Gallup recently released its report on "The State of the American Workplace," based a survey of millions of employees.  They discovered that about a third (30 percent) of American workers are "engaged and inspired [by] a great boss" while a fifth (20 percent)  "have bosses from hell that make them miserable [and] roam the halls spreading discontent."

But what about the other 50 percent?  What's up with them?  According to the survey, these workers--all 50 million of them--"are not engaged [and] just kind of present, but not inspired by their work or their managers."

How sad is that?

The Gallup report has many suggestions for managers to improve their ability to inspire and engage those workers, but I'm don't think that's going to work.  It's simply not reasonable to expect mediocre bosses to suddenly become great bosses.

Which means that, if those 50 million "uninspired and unengaged" workers want to be happier at work, they're going to have change themselves rather than waiting for the good management fairy to wave a magic wand over their mediocre boss.

Needless to say, I'm a big proponent of better management, as illustrated by posts like "9 Ways Not to Be a Bosshole" and the  "The 8 Core Beliefs of Extraordinary Bosses." Even so, I believe everyone would be better off if they followed these daily rules:

1. Cut your boss some slack.

Truly exceptional bosses are relatively rare.  Mediocre bosses are simply doing the best they can with what they've got to offer.  Most mediocre bosses wish they were better, and may even be trying to home their management skills.  Just like everyone else, your boss is a work in progress.
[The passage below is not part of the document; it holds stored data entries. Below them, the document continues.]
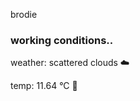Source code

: brodie

<!--weather_start-->
### working conditions..

weather: scattered clouds ☁️

temp: 11.64 °C 👕

<!--weather_end-->
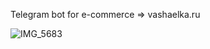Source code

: Telegram bot for e-commerce => vashaelka.ru

![IMG_5683](https://user-images.githubusercontent.com/91500048/152951979-60faf40a-862f-4734-a58f-aab3cad75fcd.PNG)
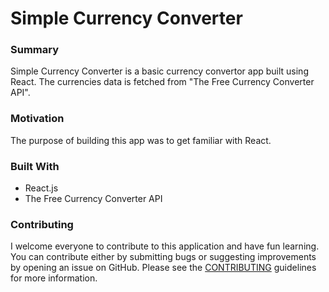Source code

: # Simple Currency Converter

### Summary

Simple Currency Converter is a basic currency convertor app built using React. The currencies data is fetched from "The Free Currency Converter API".

### Motivation

The purpose of building this app was to get familiar with React.

### Built With

- React.js
- The Free Currency Converter API

### Contributing

I welcome everyone to contribute to this application and have fun learning. You can contribute either by submitting bugs or suggesting improvements by opening an issue on GitHub. Please see the [CONTRIBUTING](CONTRIBUTING.md) guidelines for more information.
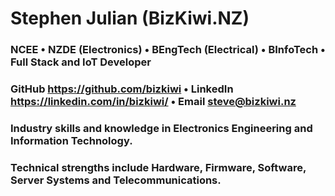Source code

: # Stephen Julian (BizKiwi.NZ)
### NCEE • NZDE (Electronics) • BEngTech (Electrical) • BInfoTech • Full Stack and IoT Developer ###
### GitHub https://github.com/bizkiwi • LinkedIn https://linkedin.com/in/bizkiwi/ • Email steve@bizkiwi.nz ###
### Industry skills and knowledge in Electronics Engineering and Information Technology. ###
### Technical strengths include Hardware, Firmware, Software, Server Systems and Telecommunications. ###
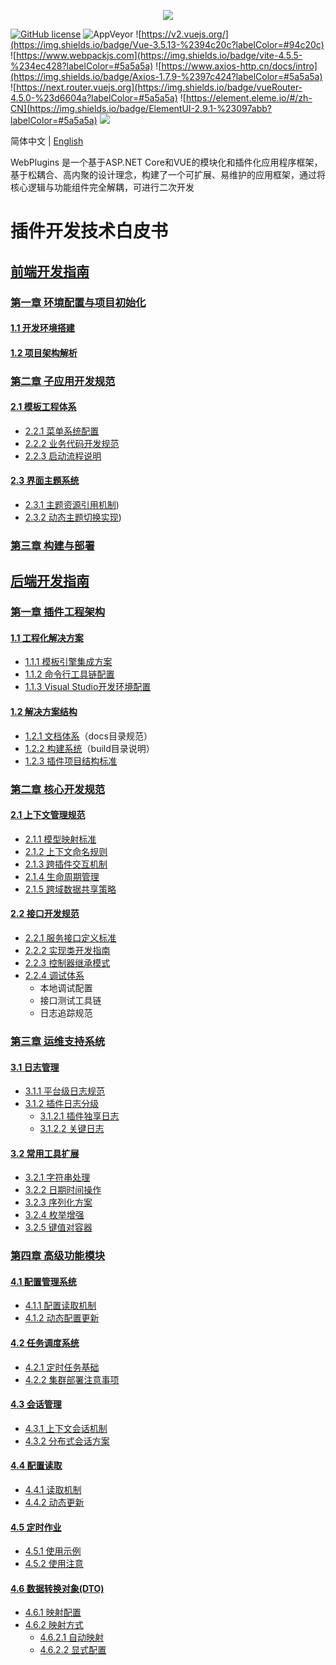 <p align="center" dir="auto">
  <a href="https://opensource.ganweicloud.com" rel="nofollow">
    <img style="max-width:100%;" src="https://github.com/ganweisoft/WebPlugins/blob/main/src/logo.jpg">
  </a>
</p>

[![GitHub license](https://camo.githubusercontent.com/5eaf3ed8a7e8ccb15c21d967b8635ac79e8b1865da3a5ccf78d2572a3e10738a/68747470733a2f2f696d672e736869656c64732e696f2f6769746875622f6c6963656e73652f646f746e65742f6173706e6574636f72653f636f6c6f723d253233306230267374796c653d666c61742d737175617265)](https://github.com/ganweisoft/WebPlugins/blob/main/LICENSE) ![AppVeyor](https://ci.appveyor.com/api/projects/status/v8gfh6pe2u2laqoa?svg=true) ![https://v2.vuejs.org/](https://img.shields.io/badge/Vue-3.5.13-%2394c20c?labelColor=#94c20c) ![https://www.webpackjs.com](https://img.shields.io/badge/vite-4.5.5-%234ec428?labelColor=#5a5a5a) ![https://www.axios-http.cn/docs/intro](https://img.shields.io/badge/Axios-1.7.9-%2397c424?labelColor=#5a5a5a) ![https://next.router.vuejs.org](https://img.shields.io/badge/vueRouter-4.5.0-%23d6604a?labelColor=#5a5a5a) ![https://element.eleme.io/#/zh-CN](https://img.shields.io/badge/ElementUI-2.9.1-%23097abb?labelColor=#5a5a5a) ![](https://img.shields.io/badge/join-discord-infomational)

简体中文 | [English](README.md)

WebPlugins 是一个基于ASP.NET Core和VUE的模块化和插件化应用程序框架，基于松耦合、高内聚的设计理念，构建了一个可扩展、易维护的应用框架，通过将核心逻辑与功能组件完全解耦，可进行二次开发


# 插件开发技术白皮书

## [前端开发指南](https://github.com/ganweisoft/WebPlugins/wiki/front%E2%80%90end.README.zh%E2%80%90cn)
### [第一章 环境配置与项目初始化](#chapter-1-environment-configuration-and-project-initialization)
#### [1.1 开发环境搭建](https://github.com/ganweisoft/WebPlugins/wiki/front%E2%80%90end%E2%80%90CN#1-%E4%BD%BF%E7%94%A8nvm%E5%AE%89%E8%A3%85)
#### [1.2 项目架构解析](https://github.com/ganweisoft/WebPlugins/wiki/front%E2%80%90end%E2%80%90CN#2-%E9%A1%B9%E7%9B%AE%E7%BB%93%E6%9E%84%E8%AF%B4%E6%98%8E)

### [第二章 子应用开发规范](https://github.com/ganweisoft/WebPlugins/wiki/front%E2%80%90end%E2%80%90CN#2-%E9%A1%B9%E7%9B%AE%E7%BB%93%E6%9E%84%E8%AF%B4%E6%98%8E)
#### [2.1 模板工程体系](https://github.com/ganweisoft/WebPlugins/wiki/front%E2%80%90end%E2%80%90CN#31-%E7%A4%BA%E4%BE%8B%E6%A8%A1%E6%9D%BF%E6%96%87%E4%BB%B6%E7%BB%93%E6%9E%84%E8%AE%BE%E5%A4%87%E8%81%94%E5%8A%A8)
- [2.2.1 菜单系统配置](https://github.com/ganweisoft/WebPlugins/wiki/front%E2%80%90end%E2%80%90CN#32-%E9%85%8D%E7%BD%AE%E8%8F%9C%E5%8D%95)
- [2.2.2 业务代码开发规范](https://github.com/ganweisoft/WebPlugins/wiki/front%E2%80%90end%E2%80%90CN#33-%E4%BB%A3%E7%A0%81%E5%BC%80%E5%8F%91)
- [2.2.3 启动流程说明](https://github.com/ganweisoft/WebPlugins/wiki/front%E2%80%90end%E2%80%90CN#34-%E5%90%AF%E5%8A%A8%E9%A1%B9%E7%9B%AE)

#### [2.3 界面主题系统]([#section-2-3-interface-theme-system](https://github.com/ganweisoft/WebPlugins/wiki/front%E2%80%90end%E2%80%90CN#35-%E4%B8%BB%E9%A2%98%E9%85%8D%E7%BD%AE))
- [2.3.1 主题资源引用机制](https://github.com/ganweisoft/WebPlugins/wiki/front%E2%80%90end%E2%80%90CN#351-%E4%B8%BB%E9%A2%98%E5%BC%95%E7%94%A8))
- [2.3.2 动态主题切换实现](https://github.com/ganweisoft/WebPlugins/wiki/front%E2%80%90end%E2%80%90CN#352-%E4%B8%BB%E9%A2%98%E5%88%87%E6%8D%A2))

### [第三章 构建与部署]([#chapter-3-build-and-deployment](https://github.com/ganweisoft/WebPlugins/wiki/front%E2%80%90end%E2%80%90CN#4-%E5%AD%90%E5%BA%94%E7%94%A8%E6%89%93%E5%8C%85))


## [后端开发指南](https://github.com/ganweisoft/WebPlugins/wiki/back%E2%80%90end.README.zh%E2%80%90cn)
### [第一章 插件工程架构](#chapter-1-plugin-engineering-architecture)
#### [1.1 工程化解决方案](#section-1-1-engineering-solutions)
- [1.1.1 模板引擎集成方案](#subsection-1-1-1-template-engine-integration-scheme)
- [1.1.2 命令行工具链配置](#subsection-1-1-2-command-line-toolchain-configuration)
- [1.1.3 Visual Studio开发环境配置](#subsection-1-1-3-visual-studio-development-environment-setup)

#### [1.2 解决方案结构](#section-1-2-solution-structure)
- [1.2.1 文档体系](#subsection-1-2-1-documentation-system)（docs目录规范）
- [1.2.2 构建系统](#subsection-1-2-2-build-system)（build目录说明）
- [1.2.3 插件项目结构标准](#subsection-1-2-3-plugin-project-structure-standards)

### [第二章 核心开发规范](#chapter-2-core-development-standards)
#### [2.1 上下文管理规范](#section-2-1-context-management-standards)
- [2.1.1 模型映射标准](#subsection-2-1-1-model-mapping-standards)
- [2.1.2 上下文命名规则](#subsection-2-1-2-context-naming-conventions)
- [2.1.3 跨插件交互机制](#subsection-2-1-3-cross-plugin-interaction-mechanism)
- [2.1.4 生命周期管理](#subsection-2-1-4-lifecycle-management)
- [2.1.5 跨域数据共享策略](#subsection-2-1-5-cross-domain-data-sharing-strategy)

#### [2.2 接口开发规范](#section-2-2-api-development-standards)
- [2.2.1 服务接口定义标准](#subsection-2-2-1-service-interface-definition-standards)
- [2.2.2 实现类开发指南](#subsection-2-2-2-implementation-class-development-guide)
- [2.2.3 控制器继承模式](#subsection-2-2-3-controller-inheritance-pattern)
- [2.2.4 调试体系](#subsection-2-2-4-debugging-system)
  - 本地调试配置
  - 接口测试工具链
  - 日志追踪规范

### [第三章 运维支持系统](#chapter-3-operations-support-system)
#### [3.1 日志管理](#section-3-1-log-management)
- [3.1.1 平台级日志规范](#subsection-3-1-1-platform-level-log-standards)
- [3.1.2 插件日志分级](#subsection-3-1-2-plugin-log-classification)
  - [3.1.2.1 插件独享日志](#subsubsection-3-1-2-1-plugin-exclusive-logs)
  - [3.1.2.2 关键日志](#subsubsection-3-1-2-2-critical-logs)

#### [3.2 常用工具扩展](#section-3-2-common-utility-extensions)
- [3.2.1 字符串处理](#subsection-3-2-1-string-processing)
- [3.2.2 日期时间操作](#subsection-3-2-2-date-time-operations)
- [3.2.3 序列化方案](#subsection-3-2-3-serialization-schemes)
- [3.2.4 枚举增强](#subsection-3-2-4-enum-enhancements)
- [3.2.5 键值对容器](#subsection-3-2-5-key-value-container)

### [第四章 高级功能模块](#chapter-4-advanced-feature-modules)
#### [4.1 配置管理系统](#section-4-1-configuration-management-system)
- [4.1.1 配置读取机制](#subsection-4-1-1-configuration-reading-mechanism)
- [4.1.2 动态配置更新](#subsection-4-1-2-dynamic-configuration-updates)

#### [4.2 任务调度系统](#section-4-2-task-scheduling-system)
- [4.2.1 定时任务基础](#subsection-4-2-1-timed-task-basics)
- [4.2.2 集群部署注意事项](#subsection-4-2-2-cluster-deployment-considerations)

#### [4.3 会话管理](#section-4-3-session-management)
- [4.3.1 上下文会话机制](#subsection-4-3-1-context-session-mechanism)
- [4.3.2 分布式会话方案](#subsection-4-3-2-distributed-session-scheme)

#### [4.4 配置读取](#section-4-4-configuration-reading)
- [4.4.1 读取机制](#subsection-4-4-1-reading-mechanism)
- [4.4.2 动态更新](#subsection-4-4-2-dynamic-updates)

#### [4.5 定时作业](#section-4-5-scheduled-jobs)
- [4.5.1 使用示例](#subsection-4-5-1-usage-examples)
- [4.5.2 使用注意](#subsection-4-5-2-usage-notes)

#### [4.6 数据转换对象(DTO)](#section-4-6-data-transfer-object-dto)
- [4.6.1 映射配置](#subsection-4-6-1-mapping-configuration)
- [4.6.2 映射方式](#subsection-4-6-2-mapping-methods)
  - [4.6.2.1 自动映射](#subsubsection-4-6-2-1-automatic-mapping)
  - [4.6.2.2 显式配置](#subsubsection-4-6-2-2-explicit-configuration)

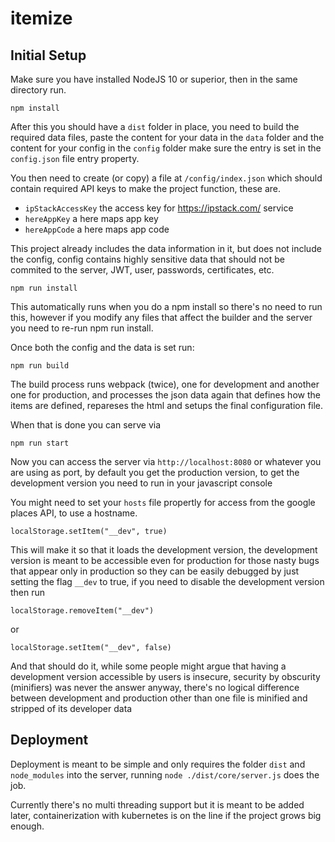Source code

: # itemize

## Initial Setup

Make sure you have installed NodeJS 10 or superior, then in the same
directory run.

`npm install`

After this you should have a `dist` folder in place, you need to build
the required data files, paste the content for your data in the `data`
folder and the content for your config in the `config` folder make sure
the entry is set in the `config.json` file entry property.

You then need to create (or copy) a file at `/config/index.json` which
should contain required API keys to make the project function, these are.

 - `ipStackAccessKey` the access key for https://ipstack.com/ service
 - `hereAppKey` a here maps app key
 - `hereAppCode` a here maps app code

This project already includes the data information in it, but does not
include the config, config contains highly sensitive data that should
not be commited to the server, JWT, user, passwords, certificates, etc.

`npm run install`

This automatically runs when you do a npm install so there's no need to
run this, however if you modify any files that affect the builder and the
server you need to re-run npm run install.

Once both the config and the data is set run:

`npm run build`

The build process runs webpack (twice), one for development and another one
for production, and processes the json data again that defines how the
items are defined, repareses the html and setups the final configuration
file.

When that is done you can serve via

`npm run start`

Now you can access the server via `http://localhost:8080` or whatever you
are using as port, by default you get the production version, to get the
development version you need to run in your javascript console

You might need to set your `hosts` file propertly for access
from the google places API, to use a hostname.

`localStorage.setItem("__dev", true)`

This will make it so that it loads the development version, the development
version is meant to be accessible even for production for those nasty bugs
that appear only in production so they can be easily debugged by just
setting the flag `__dev` to true, if you need to disable the development
version then run

`localStorage.removeItem("__dev")`

or

`localStorage.setItem("__dev", false)`

And that should do it, while some people might argue that having a development
version accessible by users is insecure, security by obscurity (minifiers) was
never the answer anyway, there's no logical difference between development and
production other than one file is minified and stripped of its developer data

## Deployment

Deployment is meant to be simple and only requires the folder `dist` and
`node_modules` into the server, running `node ./dist/core/server.js` does
the job.

Currently there's no multi threading support but it is meant to be added
later, containerization with kubernetes is on the line if the project grows
big enough.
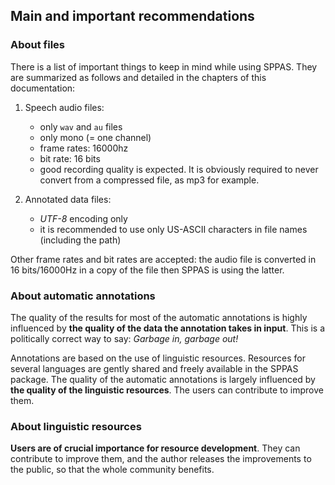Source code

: ## Main and important recommendations


### About files

There is a list of important things to keep in mind while using SPPAS.
They are summarized as follows and detailed in the chapters of this 
documentation:

1. Speech audio files:

    - only `wav` and `au` files
    - only mono (= one channel)
    - frame rates: 16000hz
    - bit rate: 16 bits
    - good recording quality is expected. It is obviously required to
    never convert from a compressed file, as mp3 for example.

2. Annotated data files:

    - *UTF-8* encoding only
    - it is recommended to use only US-ASCII characters in file names (including the path)

Other frame rates and bit rates are accepted: the audio file is converted in
16 bits/16000Hz in a copy of the file then SPPAS is using the latter.


### About automatic annotations

The quality of the results for most of the automatic annotations is highly
influenced by **the quality of the data the annotation takes in input**.
This is a politically correct way to say: *Garbage in, garbage out!*

Annotations are based on the use of linguistic resources. Resources for
several languages are gently shared and freely available in the SPPAS package. 
The quality of the automatic annotations is largely influenced by **the
quality of the linguistic resources**. The users can contribute to improve them. 


### About linguistic resources 

**Users are of crucial importance for resource development**. 
They can contribute to improve them, and the author releases the improvements 
to the public, so that the whole community benefits.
2. Become more self-reliant.

It's easy to be "engaged and inspired" when a boss provides that mental and emotional energy for you.  It's much more of a challenge when your boss lacks those skills because then you must find the energy within yourself.  There's a big advantage to this though: you won't be dependent upon somebody else to be happy at work.

3. Focus on what's good about your job.

If you're not "engaged and inspired" it may be because you're focusing on the wrong things. Maybe you're obsessed with all the paperwork, but forgetting that those documents help other people.  Maybe you feel burdened by the hassles of getting anything done, rather than celebrating when something does get done.

4. Set some inspiring goals.

If you're just "hangin' in there" and waiting for something good to happen, you'll probably be waiting for a long time and maybe even forever.  Having goals puts everything you do at work into perspective. Goals, and a determination to achieve them, can turn even a boring job into a valuable process of "paying your dues."

5. Decide to enjoy the moment.

You know those signs at the mall with an arrow that says "You are here"?  Well, life is like that, too.  You are here.  This is where you are in your career.  Are you going to extract some pleasure and joy from the experience or waste your energy wishing you were someplace else.  It's up to you.  It's your decision!